An excerpt from Magnus Granberg’s 2015 composition How Deep Is the Ocean, How High Is the Sky?
Greg Davis is a former Chicagoan, though he hasn’t performed here in more than a decade. He’s settled in Burlington, Vermont, where he runs a record store and continues his investigations into the potentialities of sound. Twenty years ago he made a splash in the so-called folktronica scene, but last year’s True Primes (Greyfade) is a purely electronic record that leaves conventional song structure behind completely. It begins with a fairly academic premise: write a program that turns prime numbers into sine waves, then combine the resulting sounds. Davis’s real-time mixes are anything but academic, though. As pure tones converge, the interference of their waveforms generates pulses and beats (also called “beating tones”), which seem to proliferate and transform the closer you listen to them. Even through a home stereo, these compositions are enveloping, but if Davis gets full access to Constellation’s multichannel speaker rig, this concert could be out of this world.
“The pieces you hear on the finished record are snapshots of an endless generative music that could last for hours,” says Greg Davis.
Italian violinist Silvia Tarozzi Credit: Massimo Simonini
Sounding Limits: Music of Pascale Criton performed by Silvia Tarozzi and Judith Hamann / Ning Yu
Sat 2/25, 8:30 PM, Constellation, 3111 N. Western, $15, 18+
Pascale Criton
Criton will deliver a lecture on her music, with accompaniment by Silvia Tarozzi and Judith Hamann. Mon 2/27, 6 PM, Gray Center Lab, Midway Studios, 929 E. 60th St., free, all ages
The recorded oeuvre of French composer Pascale Criton consists of just two albums and a couple compositions on other releases, but this slender discography belies the breadth and depth of her engagement with sound. Since the late 1970s, she’s pursued ethnomusicological and acoustic research, directed creative workshops and musical-theater productions, advised philosopher Gilles Deleuze on musical matters, and composed microtonal music. Criton’s pieces for stringed instruments use alternate tunings and techniques to elicit ghostly high pitches and coarse textures, and like fellow Frenchwoman Éliane Radigue, she sometimes develops works in collaboration with the musicians who will play them. Violinist Silvia Tarozzi and cellist Deborah Walker, members of the Toulouse-based Ensemble Dedalus, each collaborated with Criton to create the music recorded for the 2017 album Infra (Potlatch) and became part of Sounding Limits, a program of Criton’s work that’s now receiving its first performance in the midwest. The violin on “Circle Process” (2010) has been tuned in increments of sixteenths of a tone (conventional equal temperament divides an octave into 12 semitones), and the score invites the performer to explore in minute detail a series of phenomena, including rustling sounds obtained by drawing the bow across the instrument’s body and harmonic clashes that generate beating tones. The cello is similarly tuned on “Chaoscaccia” (2014), permitting Walker to shape alien sonorities that seem to leave tracers in their arcing wake. “Bothsways” (2014), a duo for violin and cello, juxtaposes whistling tones whose vibrations exert destabilizing effects upon each other. For this American tour of Sounding Limits, Walker was unable to travel overseas, so Austrian cellist Judith Hamann (who’s worked with the likes of Charles Curtis and Tashi Wada) has taken over.
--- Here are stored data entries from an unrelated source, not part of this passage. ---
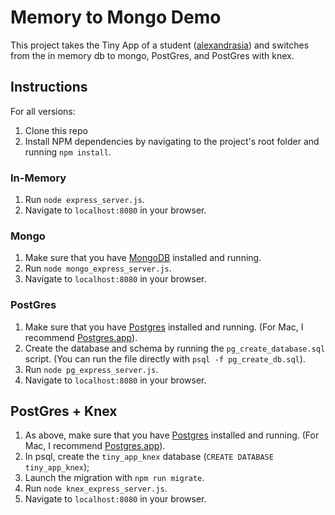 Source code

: # Memory to Mongo Demo

This project takes the Tiny App of a student ([alexandrasia](https://github.com/alexandrasia)) and switches from the in memory db to mongo, PostGres, and PostGres with knex.

## Instructions

For all versions:

1. Clone this repo
1. Install NPM dependencies by navigating to the project's root folder and running `npm install`.

### In-Memory

1. Run `node express_server.js`.
1. Navigate to `localhost:8080` in your browser.

### Mongo

1. Make sure that you have [MongoDB](https://www.mongodb.com/) installed and running.
1. Run `node mongo_express_server.js`.
1. Navigate to `localhost:8080` in your browser.

### PostGres

1. Make sure that you have [Postgres](https://www.postgresql.org/) installed and running. (For Mac, I recommend [Postgres.app](https://postgresapp.com/)).
1. Create the database and schema by running the `pg_create_database.sql` script. (You can run the file directly with `psql -f pg_create_db.sql`).
1. Run `node pg_express_server.js`.
1. Navigate to `localhost:8080` in your browser.

## PostGres + Knex

1. As above, make sure that you have [Postgres](https://www.postgresql.org/) installed and running. (For Mac, I recommend [Postgres.app](https://postgresapp.com/)).
1. In psql, create the `tiny_app_knex` database (`CREATE DATABASE tiny_app_knex`);
1. Launch the migration with `npm run migrate`.
1. Run `node knex_express_server.js`.
1. Navigate to `localhost:8080` in your browser.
The 2017 Pascale Criton collection Infra contains much of the same music in Sounding Limits.
Ning Yu, a Chinese American pianist and former member of new-music quartet Yarn/Wire, will open this concert with a solo set. It will include the quietly rapturous first movement of Klaus Lang’s Sieben Sonnengesichter and the Chicago debut of Prisma Interius II, one of a series of compositions by Catherine Lamb that uses live microphones and filtering software to feed environmental sounds back into the music as it is performed.
This 2020 Ning Yu album doesn’t include the music she’ll perform here, but it’s nonetheless representative of her work.
On Monday evening, Criton will deliver a lecture on her music at the Gray Center Lab on the University of Chicago campus, with accompaniment by Tarozzi and Hamann.
Austrian cellist Judith Hamann Credit: Olle Holmberg
Judith Hamann / Silvia Tarozzi
Sun 2/26, 2 PM, Corbett vs. Dempsey, 2156 W. Fulton, free, all ages
Silvia Tarozzi and Judith Hamann are not just interpreters of others’ concepts. In December, Tarozzi came to Chicago with cellist Deborah Walker to present a cycle of traditional songs sung in rural Italy during rice harvests (considered women’s work) that explores their subtexts of injustice, resistance, and liberation. And in a previous Frequency Series concert in 2018, Hamann played music that reveled in the “wolf tones” that most cellists try to suppress. They’ll present a pair of solo sets at the gallery Corbett vs. Dempsey, which is currently showing a splendid exhibit of paintings by AACM cofounder Roscoe Mitchell. Tarozzi will improvise to a graphic score of her own making, inspired by Mitchell; Hamann will draw on their recent work for cello and humming.
Judith Hamann released Music for Cello and Humming in 2020.
Chicago’s Ensemble dal Niente make their fifth Frequency Festival appearance. Credit: Alexander Perrelli
Ensemble dal Niente
Sun 2/26, 8:30 PM, Constellation, 3111 N. Western, $15, 18+
Ensemble dal Niente was on the bill of the first Frequency Series concert in April 2013, and it’s been coming back ever since; this set will also be the group’s fifth Frequency Festival appearance. The program features five pieces, two by composers associated with Chicago, all of them loosely connected by their use of whistle tones and timbral effects: George Lewis’s A Whispered Nine, Rebecca Saunders’s Shades of Crimson: Molly’s Song, Raven Chacon’s Atsiniltlish’ iye, Nicole Mitchell’s Cave of Self-Induction, and Suzanne Farrin’s Prisoner Poems.